2D DP models problems where the optimal decision depends on two indices (row/col, i/j in two strings, or two prefixes). The key is to define a clear state meaning, then fill in a table in an order that guarantees prerequisites are already computed.

This module centers on four core patterns: 1) Grid path counting / min-cost (right/down moves). 2) Triangle reduction (bottom-up collapse). 3) Edit distance / alignment (string vs string). 4) Square expansion (largest all-1s square).


Pattern A: Grid DP (count or min)

Use when: you move in constrained directions (right/down) on a grid.

Invariant: dp[r][c] is the correct answer for the subgrid ending at (r,c).

Skeleton (count paths):

DP[0][*] = 1, DP[*][0] = 1 (unless obstacle)
for r in 0..m-1:
    for c in 0..n-1:
        if obstacle: DP[r][c] = 0
        else if r>0 or c>0: DP[r][c] = DP[r-1][c] + DP[r][c-1]

Skeleton (min path sum):

DP[0][0] = grid[0][0]
fill first row/col with cumulative sums
DP[r][c] = min(DP[r-1][c], DP[r][c-1]) + grid[r][c]

Problems:

  • unique-paths: pure counting.
  • unique-paths-ii: counting with obstacles.
  • minimum-path-sum: min-cost variant.

Pattern B: Triangle bottom-up

Use when: each row i only depends on row i+1 (adjacent positions).

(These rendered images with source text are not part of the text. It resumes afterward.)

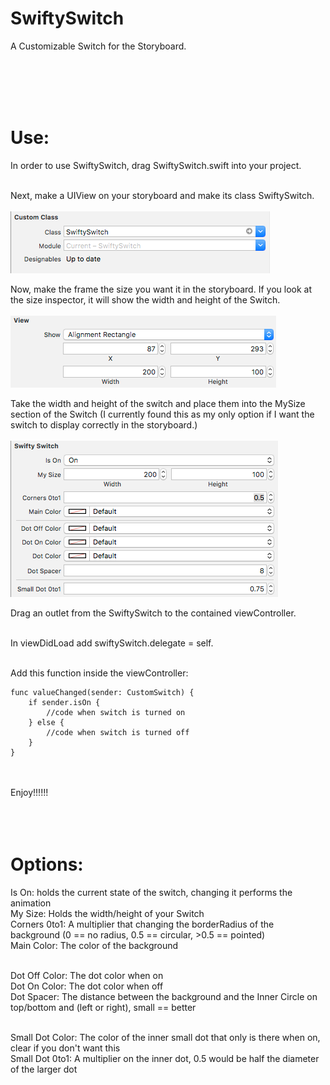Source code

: # SwiftySwitch
A Customizable Switch for the Storyboard.

<br><br><br><br>
# Use:<br>
In order to use SwiftySwitch, drag SwiftySwitch.swift into your project.<br><br>

Next, make a UIView on your storyboard and make its class SwiftySwitch.<br><br>
![Screenshot](https://github.com/Sethmr/SwiftySwitch/blob/master/SwiftySwitch/UIViewSetup.png)<br>

Now, make the frame the size you want it in the storyboard. If you look at the size inspector, it will show the width and height of the Switch.<br><br>
![Screenshot](https://github.com/Sethmr/SwiftySwitch/blob/master/SwiftySwitch/Frame.png)<br>

Take the width and height of the switch and place them into the MySize section of the Switch (I currently found this as my only option if I want the switch to display correctly in the storyboard.)<br><br>
![Screenshot](https://github.com/Sethmr/SwiftySwitch/blob/master/SwiftySwitch/SwiftySwitchOptions.png)<br>

Drag an outlet from the SwiftySwitch to the contained viewController.<br><br>

In viewDidLoad add swiftySwitch.delegate = self.<br><br>

Add this function inside the viewController:<br>
```objc
func valueChanged(sender: CustomSwitch) {
    if sender.isOn {
        //code when switch is turned on
    } else {
        //code when switch is turned off
    }
}
```
<br><br>
Enjoy!!!!!!<br><br><br><br>




# Options:<br>

Is On: holds the current state of the switch, changing it performs the animation<br>
My Size: Holds the width/height of your Switch<br>
Corners 0to1: A multiplier that changing the borderRadius of the background (0 == no radius, 0.5 == circular, >0.5 == pointed)<br>
Main Color: The color of the background<br><br>

Dot Off Color: The dot color when on<br>
Dot On Color: The dot color when off<br>
Dot Spacer: The distance between the background and the Inner Circle on top/bottom and (left or right), small == better<br><br>

Small Dot Color: The color of the inner small dot that only is there when on, clear if you don't want this<br>
Small Dot 0to1: A multiplier on the inner dot, 0.5 would be half the diameter of the larger dot<br>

Invariant: dp[c] is the minimum total from row r+1 at position c.

Skeleton:

DP = last row
for r from n-2 down to 0:
    for c in 0..r:
        DP[c] = min(DP[c], DP[c+1]) + triangle[r][c]
return DP[0]

Problems:

  • triangle: classic bottom-up collapse.

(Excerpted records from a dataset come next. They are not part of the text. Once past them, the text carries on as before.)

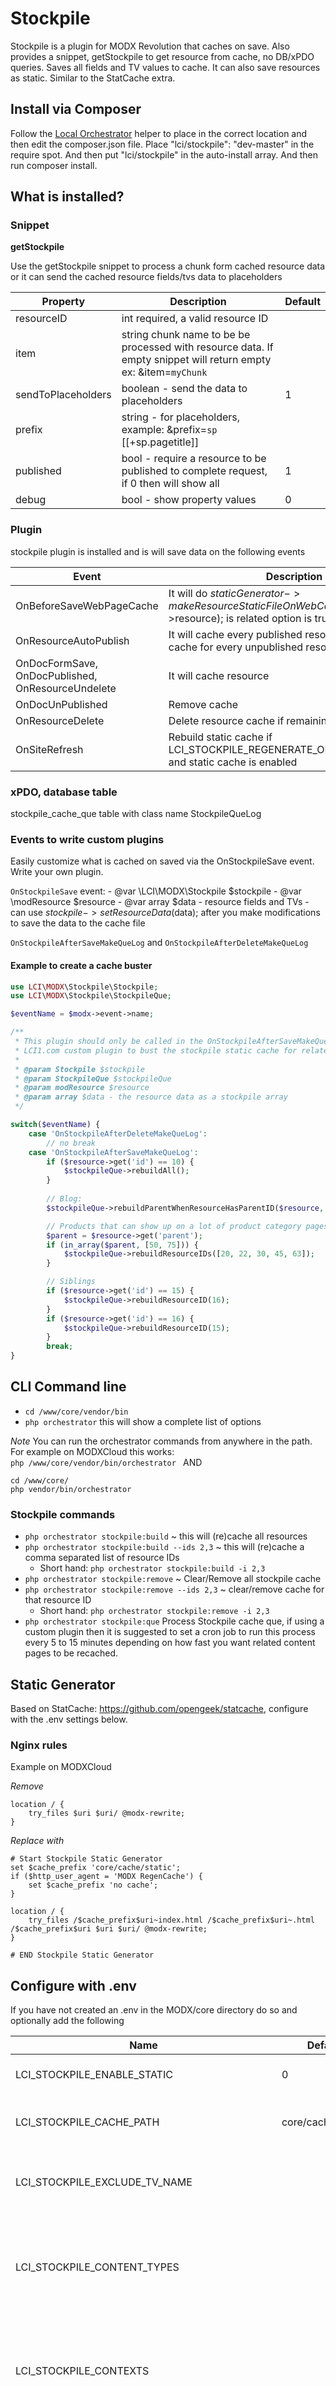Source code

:# Stockpile

Stockpile is a plugin for MODX Revolution that caches on save. Also provides a snippet, getStockpile
to get resource from cache, no DB/xPDO queries. Saves all fields and TV values to cache. It can also save resources as static.
Similar to the StatCache extra.

## Install via Composer

Follow the [Local Orchestrator](https://github.com/LippertComponents/LocalOrchestrator) helper to place in the correct 
location and then edit the composer.json file. Place "lci/stockpile": "dev-master" in the require spot. And then 
put "lci/stockpile" in the auto-install array. And then run composer install.

## What is installed?

### Snippet

**getStockpile**

Use the getStockpile snippet to process a chunk form cached resource data or it can send the cached resource 
fields/tvs data to placeholders

| Property | Description | Default |
|--- |--- |--- |
| resourceID| int required,  a valid resource ID | |
| item | string chunk name to be be processed with resource data. If empty snippet will return empty ex: &item=`myChunk` | |
| sendToPlaceholders | boolean - send the data to placeholders | 1 |
| prefix | string - for placeholders, example: &prefix=`sp` [[+sp.pagetitle]] | |
| published | bool - require a resource to be published to complete request, if 0 then will show all | 1 |
| debug | bool - show property values | 0 |

### Plugin

stockpile plugin is installed and is will save data on the following events

| Event | Description |
| --- | --- |
| OnBeforeSaveWebPageCache | It will do $staticGenerator->makeResourceStaticFileOnWebCache($modx->resource); is related option is true |
| OnResourceAutoPublish | It will cache every published resource and remove cache for every unpublished resource |
| OnDocFormSave, OnDocPublished, OnResourceUndelete | It will cache resource |
| OnDocUnPublished | Remove cache |
| OnResourceDelete | Delete resource cache if remaining |
| OnSiteRefresh | Rebuild static cache if LCI_STOCKPILE_REGENERATE_ON_CLEAR_CACHE=1 and static cache is enabled |


### xPDO, database table

stockpile_cache_que table with class name StockpileQueLog

### Events to write custom plugins

Easily customize what is cached on saved via the OnStockpileSave event. Write your own plugin.

`OnStockpileSave` event: 
    - @var \LCI\MODX\Stockpile $stockpile
    - @var \modResource $resource
    - @var array $data - resource fields and TVs
    - can use $stockpile->setResourceData($data); after you make modifications to save the data to the cache file

`OnStockpileAfterSaveMakeQueLog` and `OnStockpileAfterDeleteMakeQueLog`

#### Example to create a cache buster

```php
use LCI\MODX\Stockpile\Stockpile;
use LCI\MODX\Stockpile\StockpileQue;

$eventName = $modx->event->name;

/**
 * This plugin should only be called in the OnStockpileAfterSaveMakeQueLog and OnStockpileAfterDeleteMakeQueLog event
 * LCI1.com custom plugin to bust the stockpile static cache for related resources
 *
 * @param Stockpile $stockpile
 * @param StockpileQue $stockpileQue
 * @param modResource $resource
 * @param array $data - the resource data as a stockpile array
 */

switch($eventName) {
    case 'OnStockpileAfterDeleteMakeQueLog':
        // no break
    case 'OnStockpileAfterSaveMakeQueLog':
        if ($resource->get('id') == 10) {
            $stockpileQue->rebuildAll();
        }
        
        // Blog:
        $stockpileQue->rebuildParentWhenResourceHasParentID($resource, 10);

        // Products that can show up on a lot of product category pages
        $parent = $resource->get('parent');
        if (in_array($parent, [50, 75])) {
            $stockpileQue->rebuildResourceIDs([20, 22, 30, 45, 63]);
        }

        // Siblings
        if ($resource->get('id') == 15) {
            $stockpileQue->rebuildResourceID(16);
        }
        if ($resource->get('id') == 16) {
            $stockpileQue->rebuildResourceID(15);
        }
        break;
}
```

## CLI Command line

 - ```cd /www/core/vendor/bin```
 - ```php orchestrator``` this will show a complete list of options
 
 _Note_ 
You can run the orchestrator commands from anywhere in the path. For example on MODXCloud this works:  
```php /www/core/vendor/bin/orchestrator ``` 
AND
```
cd /www/core/
php vendor/bin/orchestrator 
```
 
### Stockpile commands
 
 - `php orchestrator stockpile:build` ~ this will (re)cache all resources
 - `php orchestrator stockpile:build --ids 2,3` ~ this will (re)cache a comma separated list of resource IDs
    - Short hand: `php orchestrator stockpile:build -i 2,3`
 - `php orchestrator stockpile:remove` ~ Clear/Remove all stockpile cache
 - `php orchestrator stockpile:remove --ids 2,3` ~ clear/remove cache for that resource ID
    - Short hand: `php orchestrator stockpile:remove -i 2,3`
 - `php orchestrator stockpile:que`
    Process Stockpile cache que, if using a custom plugin then it is suggested to set a cron job to run this process 
    every 5 to 15 minutes depending on how fast you want related content pages to be recached.

## Static Generator 

Based on StatCache: https://github.com/opengeek/statcache, configure with the .env settings below.

### Nginx rules

Example on MODXCloud

*Remove*
```
location / {
    try_files $uri $uri/ @modx-rewrite;
}
```

*Replace with*
```
# Start Stockpile Static Generator
set $cache_prefix 'core/cache/static';
if ($http_user_agent = 'MODX RegenCache') {
    set $cache_prefix 'no cache';
}

location / {
    try_files /$cache_prefix$uri~index.html /$cache_prefix$uri~.html /$cache_prefix$uri $uri $uri/ @modx-rewrite;
}

# END Stockpile Static Generator
```

## Configure with .env

If you have not created an .env in the MODX/core directory do so and optionally add the following

| Name | Default | Description | 
| --- | --- | --- |
| LCI_STOCKPILE_ENABLE_STATIC | 0 | Set to 1 or true to enable caching resources to static | 
| LCI_STOCKPILE_CACHE_PATH | core/cache/static/ | The path to cache static resources appended to MODX_BASE_PATH | 
| LCI_STOCKPILE_EXCLUDE_TV_NAME |  | Optional, if set and TV exists and resource has a value of 1 or true it will not be cached. | 
| LCI_STOCKPILE_CONTENT_TYPES |  | If specified and non-empty, only cache Resources with the specified ContentType id's. Accepts a comma-delimited list of ContentType id's. | 
| LCI_STOCKPILE_CONTEXTS |  | If specified and non-empty, only cache Resources in the specified Contexts. Accepts a comma-delimited list of Context keys. | 
| LCI_STOCKPILE_MIME_TYPES |  | If specified and non-empty, only cache Resources with the specified mime-types. Accepts a comma-delimited list of mime-types. | 
| LCI_STOCKPILE_EXCLUDE_BINARY_CONTENT_TYPES | 1 | Skip Resources that have a binary Content Type. | 
| LCI_STOCKPILE_EXCLUDE_REMAINING_TAGS | 1 | Exclude Resources that have tags remaining in the content that is being cached for the Resource. | 
| LCI_STOCKPILE_REGENERATE_ON_CLEAR_CACHE | 0 | If 1 will attempt to regenerate static files when clearing site cache. | 
| LCI_STOCKPILE_REGENERATE_ON_SAVE | 1 | Regenerate an existing static file when a Resource is saved in the manager. | 
| LCI_STOCKPILE_REGENERATE_USERAGENT | MODX RegenCache | The User-Agent HTTP header to send when regenerating static files. Your web server should be configured to not serve the static files when the User-Agent equals the value specified here. | 
| LCI_STOCKPILE_USE_URL_SCHEME |  | If enabled, includes the url_scheme (without the ://) as part of the `statcache_path`. Useful for sites using multiple Contexts for sub-domains or multiple domains. NOTE: using this requires changes to your web server rewrites rules. | 
| LCI_STOCKPILE_USE_HTTP_HOST |  | If enabled, includes the http_host as part of the `statcache_path`. Useful for sites using multiple Contexts for sub-domains or multiple domains. NOTE: using this requires changes to your web server rewrites rules. |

Pattern C: Edit distance / alignment

Use when: you compare two strings and allow insert/delete/replace.

Invariant: dp[i][j] is the edit distance between prefixes word1[:i] and word2[:j].

Skeleton:

DP[0][j] = j, DP[i][0] = i
for i in 1..m:
    for j in 1..n:
        if word1[i-1] == word2[j-1]: DP[i][j] = DP[i-1][j-1]
        else: DP[i][j] = 1 + min(DP[i-1][j-1], DP[i-1][j], DP[i][j-1])

Problems:

  • edit-distance: canonical alignment DP.

Pattern D: Interleaving DP (two prefixes -> one)

Use when: you must preserve order from two strings to build a third.

Invariant: dp[i][j] is true iff s1[:i] and s2[:j] interleave to s3[:i+j].

Skeleton:

DP[0][0] = true
DP[i][j] = (DP[i-1][j] && s1[i-1] == s3[i+j-1]) ||
           (DP[i][j-1] && s2[j-1] == s3[i+j-1])

Problems:

  • interleaving-string: 2D boolean DP (often rolled to 1D).

Pattern E: Largest square of 1s

Use when: you need the largest all-1s square in a binary grid.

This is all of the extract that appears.